I too have just come across this issue when working with data touched by HEC-RAS, and, perhaps not coincidentally, with California dam failure inundation maps.  But I do wonder if this is actually stemming from incorrect projection definitions bundled with ArcGIS.

Consider a similar case:  the state of Wisconsin's preferred projection.  It's right above California's Teale Albers projections in the coordinate system list in ArcGIS.  Have a look at the False Easting and False Northing values for:

  • NAD 1983 (2011) Wisconsin TM (Meters)
  • NAD 1983 (2011) Wisconsin TM (US Feet)

Click between the two of them several times.  You will see that the False Easting and False Northing parameters are different between them.  I didn't break out a calculator to verify but they sure look like they're different by a factor of, oh, 3.28 or so.

Now go down the list and have a look at the False Easting and False Northing parameters for:

  • NAD 1983 California (Teale) Albers (Meters)
  • NAD 1983 California (Teale) Albers (US Feet)

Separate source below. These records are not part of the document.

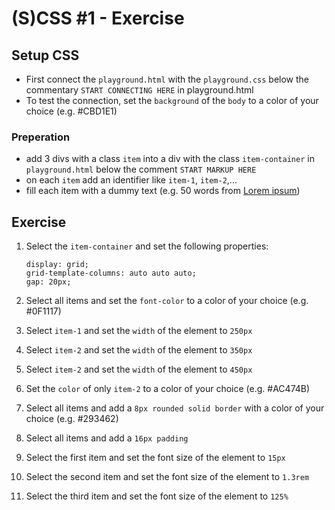 # (S)CSS #1 - Exercise

## Setup CSS

- First connect the `playground.html` with the `playground.css` below the commentary `START CONNECTING HERE` in playground.html
- To test the connection, set the `background` of the `body` to a color of your choice (e.g. #CBD1E1)

### Preperation

- add 3 divs with a class `item` into a div with the class `item-container` in `playground.html` below the comment `START MARKUP HERE`
- on each `item` add an identifier like `item-1`, `item-2`,...
- fill each item with a dummy text (e.g. 50 words from [Lorem ipsum](https://www.loremipsum.de/))

## Exercise

1. Select the `item-container` and set the following properties:
   ```
   display: grid;
   grid-template-columns: auto auto auto;
   gap: 20px;
   ```
2. Select all items and set the `font-color` to a color of your choice (e.g. #0F1117)
3. Select `item-1` and set the `width` of the element to `250px`
4. Select `item-2` and set the `width` of the element to `350px`
5. Select `item-2` and set the `width` of the element to `450px`
6. Set the `color` of only `item-2` to a color of your choice (e.g. #AC474B)
7. Select all items and add a `8px rounded solid border` with a color of your choice (e.g. #293462)
8. Select all items and add a `16px padding`

9. Select the first item and set the font size of the element to `15px`
10. Select the second item and set the font size of the element to `1.3rem`
11. Select the third item and set the font size of the element to `125%`
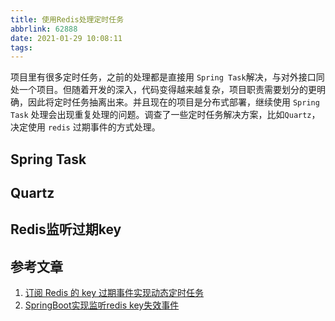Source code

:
 ```yaml
---
title: 使用Redis处理定时任务
abbrlink: 62888
date: 2021-01-29 10:08:11
tags:
---
```


项目里有很多定时任务，之前的处理都是直接用 `Spring Task`解决，与对外接口同处一个项目。但随着开发的深入，代码变得越来越复杂，项目职责需要划分的更明确，因此将定时任务抽离出来。并且现在的项目是分布式部署，继续使用 `Spring Task` 处理会出现重复处理的问题。调查了一些定时任务解决方案，比如`Quartz`，决定使用 `redis` 过期事件的方式处理。

<!--more-->

## Spring Task

## Quartz

## Redis监听过期key

## 参考文章
1. [订阅 Redis 的 key 过期事件实现动态定时任务](https://crazyfzw.github.io/2019/04/09/redis-keyspace-notifications/)
2. [SpringBoot实现监听redis key失效事件](https://www.jianshu.com/p/106f0eae07c8)

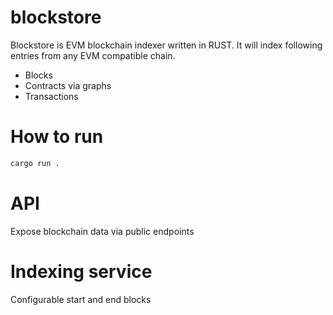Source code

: # blockstore

Blockstore is EVM blockchain indexer written in RUST. It will index following entries from any EVM compatible chain.

* Blocks
* Contracts via graphs
* Transactions 


# How to run 

```bash 
cargo run . 
```

# API 

Expose blockchain data via public endpoints 

# Indexing service

Configurable start and end blocks 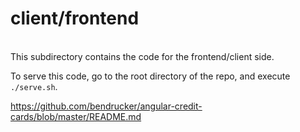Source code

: # client/frontend
<br>
This subdirectory contains the code for the frontend/client side.

To serve this code, go to the root directory of the repo, and execute ```./serve.sh```.

https://github.com/bendrucker/angular-credit-cards/blob/master/README.md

Again, click between the two of them several times.  You will see that the False Easting and False Northing parameters are the same between them.  (Well, see the easting is 0, so of course multiplying it by any factor would make it be the same, but the northing is also the same between them, a nice round number, minus four million).

So apparently the False Easting is supposed to be specified in the linear units of the projection.  Somebody at either ESRI or the US Army Corps of Engineers (the folks behind HEC-RAS), or the European Petroleum Survey Group (EPSG) misunderstood the measurement units required for these parameters in the projection.